Gamingdrake · June 21, 2011, 7:58am

Hello,

I am having a problem with the efficiency of my kernel due to too many global reads. Therefore, I would like to copy the global array into a “shared” array inside my kernel. The code that I have does not work though. How would I go about changing this so that the barrier is properly working and the assignment is correct. Currently, I am getting random values for the array.


//correctly getting index
local float* temp = new float[SIZE];
temp[index] = input[index]; //input == the array passed to the kernel
barrier(CLK_GLOBAL_MEM_FENCE);

Gamingdrake · June 21, 2011, 10:09am

I tried passing the array (float*) into the kernel as an empty array that had been initialized. It is not even giving me answers that make sense. Im telling it to print out 15, but it just prints out what was there last time I ran it. I think it is running out of local memory, because if I just leave the local float* parameter out, it runs fine, but if I add it in, it breaks

centershock · June 21, 2011, 11:39pm

Hey gamingdrake,

OpenCL cannot dynamically allocate local memory. You either use a specific number for the size of the array, or #define the size above your kernel code.

Secondly, it is hard to get what you want with such small code fragments…

Hope that helped

Gamingdrake · June 23, 2011, 3:00pm

Again thank you for your answer. The reason I am keeping the code small is because I am technically not allowed to show the full code, due to a pending patent. So to keep things simple, I have a basic image convolution kernel,


__kernel void simple(
	local const float* input,
	global float* output,
	constant float* weightsIn,
	private int numWeights,
	private int numData)
{
	const int halfVal = numWeights/2;
	const int x = get_global_id(0);
	const int y = get_global_id(1);

	float weight = 0;
	
	for(int y2 = 0; y2 < numWeights; y2++) // for all weights y
	{
		for(int x2 = 0; x2 < numWeights; x2++) // for all weights x
		{
			weight += weightsIn[x2+y2*numWeights] * input[x+x2 + (y+y2)*numData];
		}
	}	
	
	output[x+y*numData] = weight;
}

and I am trying to make it more efficient. One way I know of doing it is to unroll the loops, but the code above fails. If I change the “local” to “global” then it works and prints out the correct values. If I keep it local, it fails completely, either printing out previous values or printing out values that dont make sense.
I am running the kernel “p” times, where p is the number of squares I cut the image into. I then read the buffer back to the new image I want to make. The problem is that the weights work when its global, but dont when I make it local. Is there anyway I can make the input local without killing the kernel?

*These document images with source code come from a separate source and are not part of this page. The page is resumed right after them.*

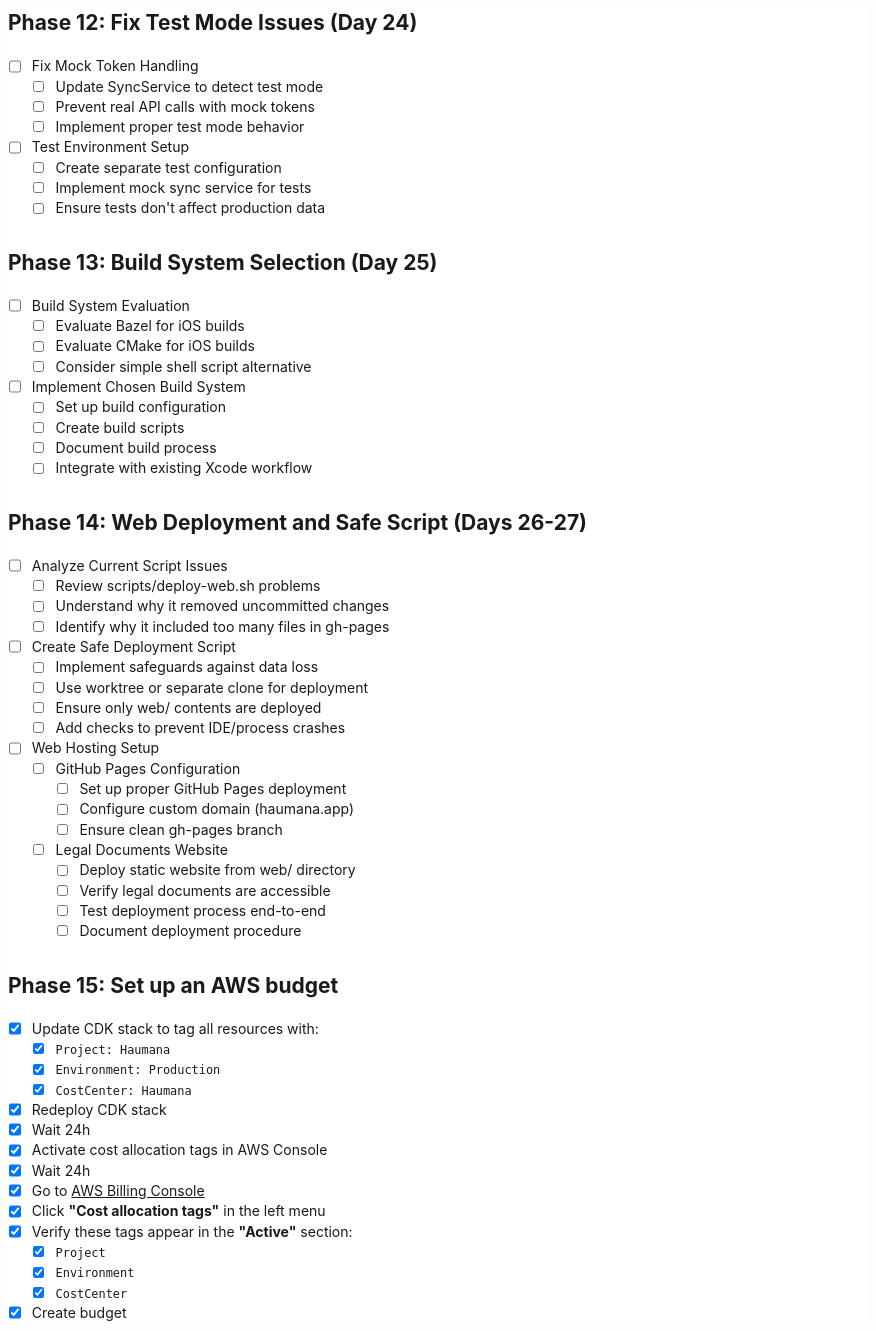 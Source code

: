## Phase 12: Fix Test Mode Issues (Day 24)

- [ ] Fix Mock Token Handling
  - [ ] Update SyncService to detect test mode
  - [ ] Prevent real API calls with mock tokens
  - [ ] Implement proper test mode behavior
- [ ] Test Environment Setup
  - [ ] Create separate test configuration
  - [ ] Implement mock sync service for tests
  - [ ] Ensure tests don't affect production data

## Phase 13: Build System Selection (Day 25)

- [ ] Build System Evaluation
  - [ ] Evaluate Bazel for iOS builds
  - [ ] Evaluate CMake for iOS builds
  - [ ] Consider simple shell script alternative
- [ ] Implement Chosen Build System
  - [ ] Set up build configuration
  - [ ] Create build scripts
  - [ ] Document build process
  - [ ] Integrate with existing Xcode workflow

## Phase 14: Web Deployment and Safe Script (Days 26-27)

- [ ] Analyze Current Script Issues
  - [ ] Review scripts/deploy-web.sh problems
  - [ ] Understand why it removed uncommitted changes
  - [ ] Identify why it included too many files in gh-pages
- [ ] Create Safe Deployment Script
  - [ ] Implement safeguards against data loss
  - [ ] Use worktree or separate clone for deployment
  - [ ] Ensure only web/ contents are deployed
  - [ ] Add checks to prevent IDE/process crashes
- [ ] Web Hosting Setup
  - [ ] GitHub Pages Configuration
    - [ ] Set up proper GitHub Pages deployment
    - [ ] Configure custom domain (haumana.app)
    - [ ] Ensure clean gh-pages branch
  - [ ] Legal Documents Website
    - [ ] Deploy static website from web/ directory
    - [ ] Verify legal documents are accessible
    - [ ] Test deployment process end-to-end
    - [ ] Document deployment procedure

## Phase 15: Set up an AWS budget

- [x] Update CDK stack to tag all resources with:
   - [x] `Project: Haumana`
   - [x] `Environment: Production`
   - [x] `CostCenter: Haumana`
- [x] Redeploy CDK stack
- [x] Wait 24h
- [x] Activate cost allocation tags in AWS Console
- [x] Wait 24h
- [x] Go to [AWS Billing Console](https://console.aws.amazon.com/billing/)
- [x] Click **"Cost allocation tags"** in the left menu
- [x] Verify these tags appear in the **"Active"** section:
   - [x] `Project`
   - [x] `Environment`
   - [x] `CostCenter`
- [x] Create budget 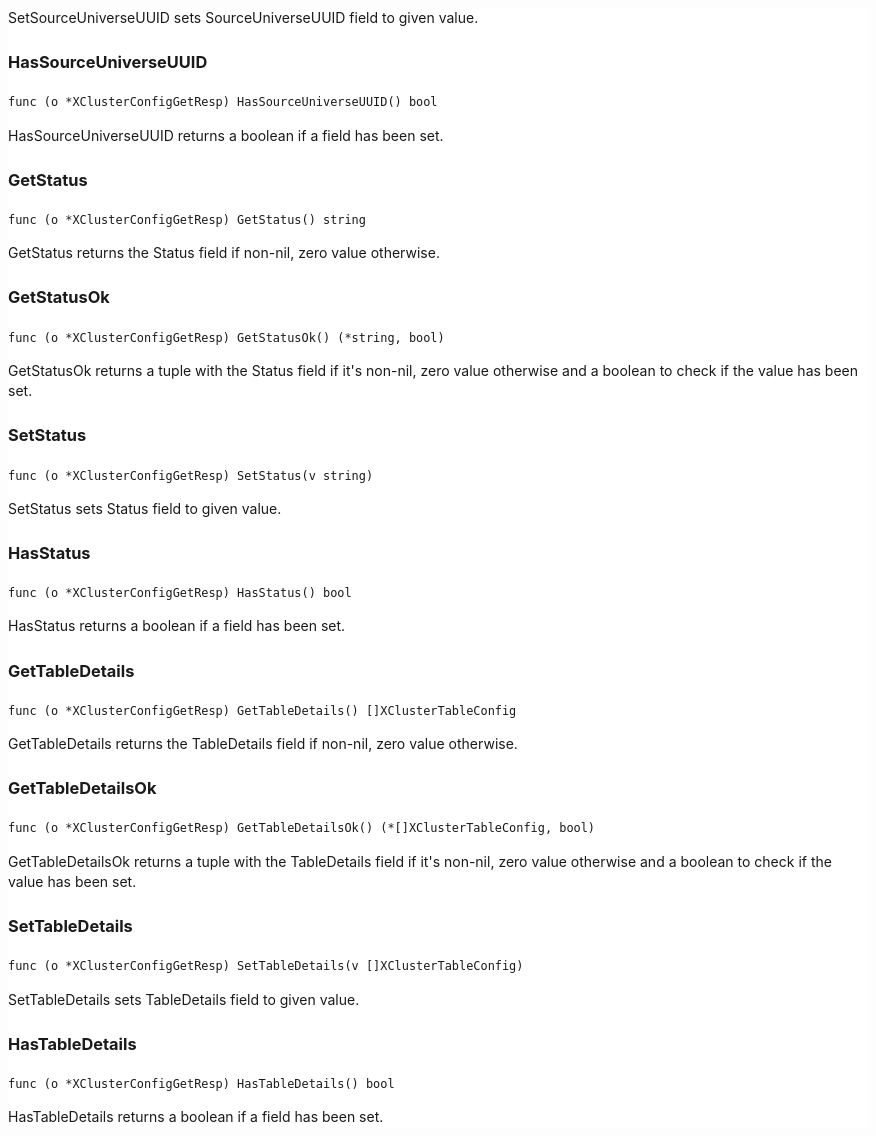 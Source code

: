 SetSourceUniverseUUID sets SourceUniverseUUID field to given value.

### HasSourceUniverseUUID

`func (o *XClusterConfigGetResp) HasSourceUniverseUUID() bool`

HasSourceUniverseUUID returns a boolean if a field has been set.

### GetStatus

`func (o *XClusterConfigGetResp) GetStatus() string`

GetStatus returns the Status field if non-nil, zero value otherwise.

### GetStatusOk

`func (o *XClusterConfigGetResp) GetStatusOk() (*string, bool)`

GetStatusOk returns a tuple with the Status field if it's non-nil, zero value otherwise
and a boolean to check if the value has been set.

### SetStatus

`func (o *XClusterConfigGetResp) SetStatus(v string)`

SetStatus sets Status field to given value.

### HasStatus

`func (o *XClusterConfigGetResp) HasStatus() bool`

HasStatus returns a boolean if a field has been set.

### GetTableDetails

`func (o *XClusterConfigGetResp) GetTableDetails() []XClusterTableConfig`

GetTableDetails returns the TableDetails field if non-nil, zero value otherwise.

### GetTableDetailsOk

`func (o *XClusterConfigGetResp) GetTableDetailsOk() (*[]XClusterTableConfig, bool)`

GetTableDetailsOk returns a tuple with the TableDetails field if it's non-nil, zero value otherwise
and a boolean to check if the value has been set.

### SetTableDetails

`func (o *XClusterConfigGetResp) SetTableDetails(v []XClusterTableConfig)`

SetTableDetails sets TableDetails field to given value.

### HasTableDetails

`func (o *XClusterConfigGetResp) HasTableDetails() bool`

HasTableDetails returns a boolean if a field has been set.
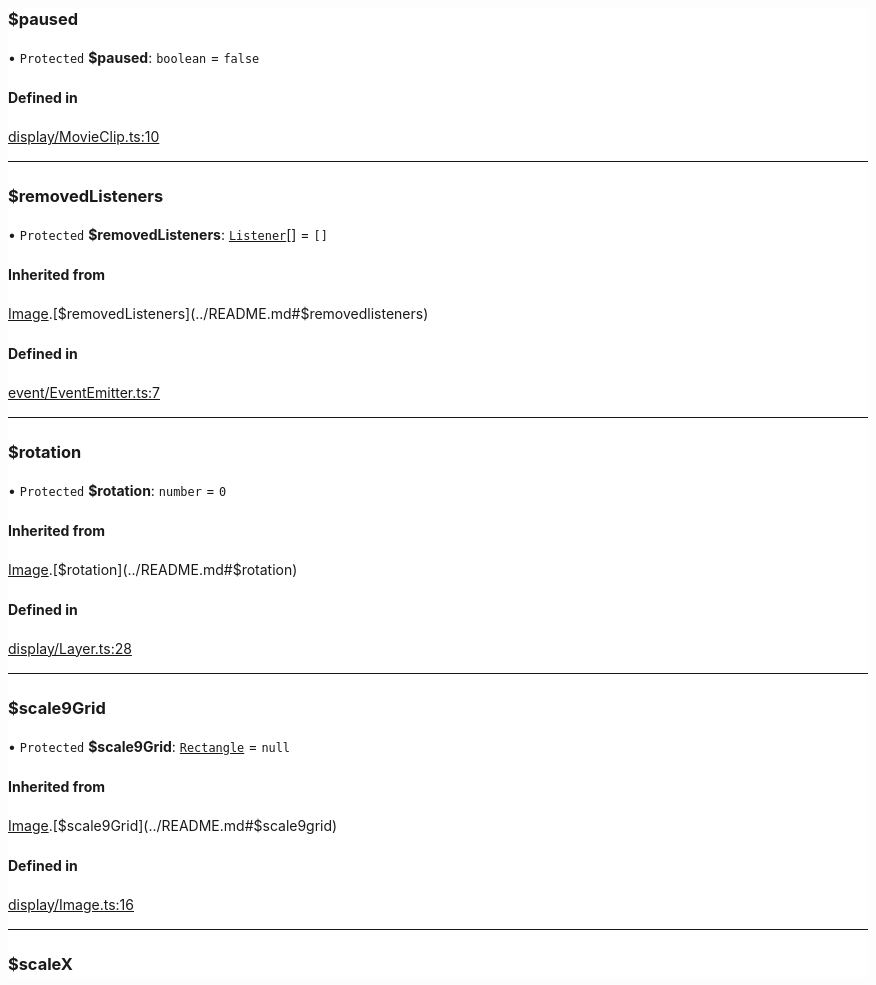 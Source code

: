 ### $paused

• `Protected` **$paused**: `boolean` = `false`

#### Defined in

[display/MovieClip.ts:10](https://github.com/Lanfei/playable.js/blob/2369e26/src/display/MovieClip.ts#L10)

___

### $removedListeners

• `Protected` **$removedListeners**: [`Listener`](../README.md#listener)[] = `[]`

#### Inherited from

[Image](../README.md#image).[$removedListeners](../README.md#$removedlisteners)

#### Defined in

[event/EventEmitter.ts:7](https://github.com/Lanfei/playable.js/blob/2369e26/src/event/EventEmitter.ts#L7)

___

### $rotation

• `Protected` **$rotation**: `number` = `0`

#### Inherited from

[Image](../README.md#image).[$rotation](../README.md#$rotation)

#### Defined in

[display/Layer.ts:28](https://github.com/Lanfei/playable.js/blob/2369e26/src/display/Layer.ts#L28)

___

### $scale9Grid

• `Protected` **$scale9Grid**: [`Rectangle`](../README.md#rectangle) = `null`

#### Inherited from

[Image](../README.md#image).[$scale9Grid](../README.md#$scale9grid)

#### Defined in

[display/Image.ts:16](https://github.com/Lanfei/playable.js/blob/2369e26/src/display/Image.ts#L16)

___

### $scaleX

centershock · June 27, 2011, 12:07am

Hey Gamingdrake,

your code certainly fails, when using local memory for the input.

See top of page 27 from OpenCL 1.1 Specification (revision 44, June 1, 2011) from http://www.khronos.org/registry/cl/, where a table is shown, in which for local memory it is stated:

Host: Dynamic allocation, no access.

But you use

local const float* input

for your input data. But since the host cannot access the input array, it does not contain any data (well, there might be data garbage in it).

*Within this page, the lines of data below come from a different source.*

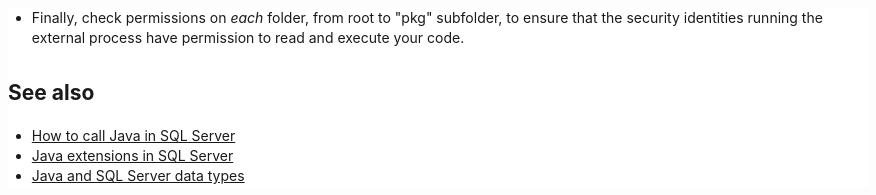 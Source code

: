 + Finally, check permissions on *each* folder, from root to "pkg" subfolder, to ensure that the security identities running the external process have permission to read and execute your code.

## See also

+ [How to call Java in SQL Server](howto-call-java-from-sql.md)
+ [Java extensions in SQL Server](extension-java.md)
+ [Java and SQL Server data types](java-sql-datatypes.md)

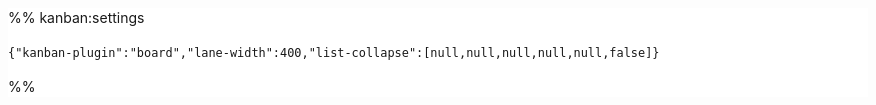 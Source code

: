 


%% kanban:settings
```
{"kanban-plugin":"board","lane-width":400,"list-collapse":[null,null,null,null,null,false]}
```
%% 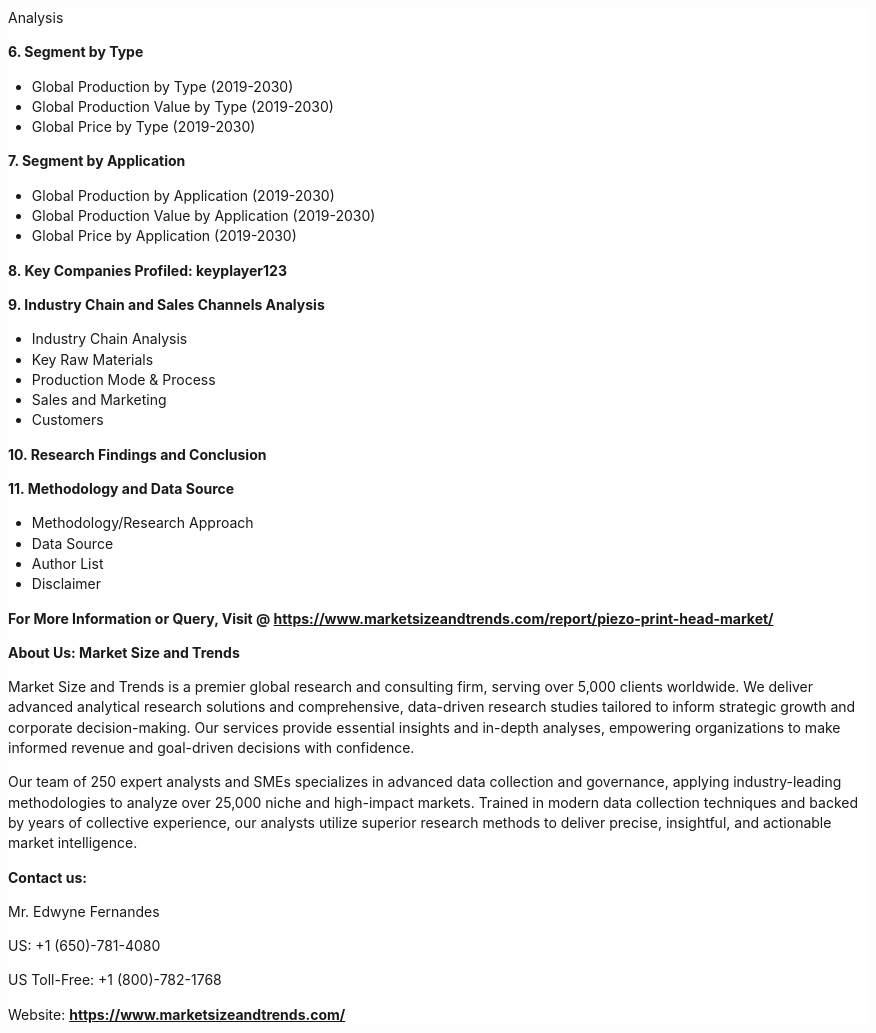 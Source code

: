 Analysis&nbsp;</li></ul><p><strong>6. Segment by Type</strong></p><ul><li>Global Production by Type (2019-2030)</li><li>Global Production Value by Type (2019-2030)</li><li>Global Price by Type (2019-2030)</li></ul><p><strong>7. Segment by Application</strong></p><ul><li>Global Production by Application (2019-2030)</li><li>Global Production Value by Application (2019-2030)</li><li>Global Price by Application (2019-2030)</li></ul><p><strong>8. Key Companies Profiled: keyplayer123</strong></p><p><strong>9. Industry Chain and Sales Channels Analysis</strong></p><ul><li>Industry Chain Analysis</li><li>Key Raw Materials</li><li>Production Mode &amp; Process</li><li>Sales and Marketing</li><li>Customers</li></ul><p><strong>10. Research Findings and Conclusion</strong></p><p><strong>11. Methodology and Data Source</strong></p><ul><li>Methodology/Research Approach</li><li>Data Source</li><li>Author List</li><li>Disclaimer</li></ul></p><p><strong>For More Information or Query, Visit @ <a href="https://www.marketsizeandtrends.com/report/piezo-print-head-market/">https://www.marketsizeandtrends.com/report/piezo-print-head-market/</a></strong></p><p><strong>About Us: Market Size and Trends</strong></p><p>Market Size and Trends is a premier global research and consulting firm, serving over 5,000 clients worldwide. We deliver advanced analytical research solutions and comprehensive, data-driven research studies tailored to inform strategic growth and corporate decision-making. Our services provide essential insights and in-depth analyses, empowering organizations to make informed revenue and goal-driven decisions with confidence.</p><p>Our team of 250 expert analysts and SMEs specializes in advanced data collection and governance, applying industry-leading methodologies to analyze over 25,000 niche and high-impact markets. Trained in modern data collection techniques and backed by years of collective experience, our analysts utilize superior research methods to deliver precise, insightful, and actionable market intelligence.</p><p><strong>Contact us:</strong></p><p>Mr. Edwyne Fernandes</p><p>US: +1 (650)-781-4080</p><p>US Toll-Free: +1 (800)-782-1768</p><p>Website: <strong><a href="https://www.marketsizeandtrends.com/">https://www.marketsizeandtrends.com/</a></strong></p>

Actually, I am working on a quite similar topic. I pass the input data to the device using global memory, and then copy the data to a separate array in local memory. For you, this would look like:

__kernel void simple(
   global const float* input,
   global float* output,
   constant float* weightsIn,
   private int numWeights,
   private int numData,
   local float* localArray)
{

However, since the local memory is only accessible by work-items of one work-group, you have to consider, which data you need for a specific work-item. I have not done it yet, but I will most likely do this similar to a Matrix multiplication approach, which uses local memory.

You are right, unrolling loops in a kernel certainly makes it more efficient. But I don’t think, you will be able to unroll the two loops in your shown kernel. The indexing with the help of local or global IDs would be really complicated (if not impossible)…

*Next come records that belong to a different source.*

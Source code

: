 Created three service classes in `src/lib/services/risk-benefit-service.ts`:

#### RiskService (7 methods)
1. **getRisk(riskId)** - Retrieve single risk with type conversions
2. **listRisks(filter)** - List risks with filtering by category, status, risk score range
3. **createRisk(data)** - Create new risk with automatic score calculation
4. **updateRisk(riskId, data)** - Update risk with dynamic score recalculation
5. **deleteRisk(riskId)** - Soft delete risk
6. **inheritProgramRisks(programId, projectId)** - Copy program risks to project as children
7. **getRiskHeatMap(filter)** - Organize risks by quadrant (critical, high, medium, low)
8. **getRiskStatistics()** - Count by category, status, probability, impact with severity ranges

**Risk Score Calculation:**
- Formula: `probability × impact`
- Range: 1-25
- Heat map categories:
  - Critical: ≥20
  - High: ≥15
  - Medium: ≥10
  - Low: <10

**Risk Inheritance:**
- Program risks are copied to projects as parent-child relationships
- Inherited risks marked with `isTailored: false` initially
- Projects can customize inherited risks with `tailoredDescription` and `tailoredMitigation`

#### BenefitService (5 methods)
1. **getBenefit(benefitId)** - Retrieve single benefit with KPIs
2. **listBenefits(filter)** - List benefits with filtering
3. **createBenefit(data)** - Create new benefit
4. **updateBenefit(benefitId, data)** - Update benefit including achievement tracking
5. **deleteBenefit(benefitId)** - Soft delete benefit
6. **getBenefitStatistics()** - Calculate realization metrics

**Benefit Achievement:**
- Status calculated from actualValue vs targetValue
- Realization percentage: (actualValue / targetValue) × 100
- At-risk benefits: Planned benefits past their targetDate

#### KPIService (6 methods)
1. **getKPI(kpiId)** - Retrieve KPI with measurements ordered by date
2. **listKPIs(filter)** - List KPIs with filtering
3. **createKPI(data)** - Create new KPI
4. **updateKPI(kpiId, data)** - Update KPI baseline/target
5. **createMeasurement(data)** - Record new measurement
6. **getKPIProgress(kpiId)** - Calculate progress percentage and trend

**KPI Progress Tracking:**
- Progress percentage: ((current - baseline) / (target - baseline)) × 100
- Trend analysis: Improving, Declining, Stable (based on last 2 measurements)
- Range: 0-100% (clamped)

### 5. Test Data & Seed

So, to make your kernel work, you have to pass your input data to global memory, copy it to a separate array in local memory, and then do your calculation in the loops. I don’t think there is any other way, if I’m wrong, it would be nice if somebody corrects me.

Gamingdrake · June 28, 2011, 1:00pm

Thank you for your help Centershock. I have been looking for answers to this problem for awhile. I was able to unroll the loops, by cutting the data up into another grid. Turns out copying it to local memory made it upwards of 700% slower, so I scapped that idea. You helped me to understand local memory a little better though, so thank you again.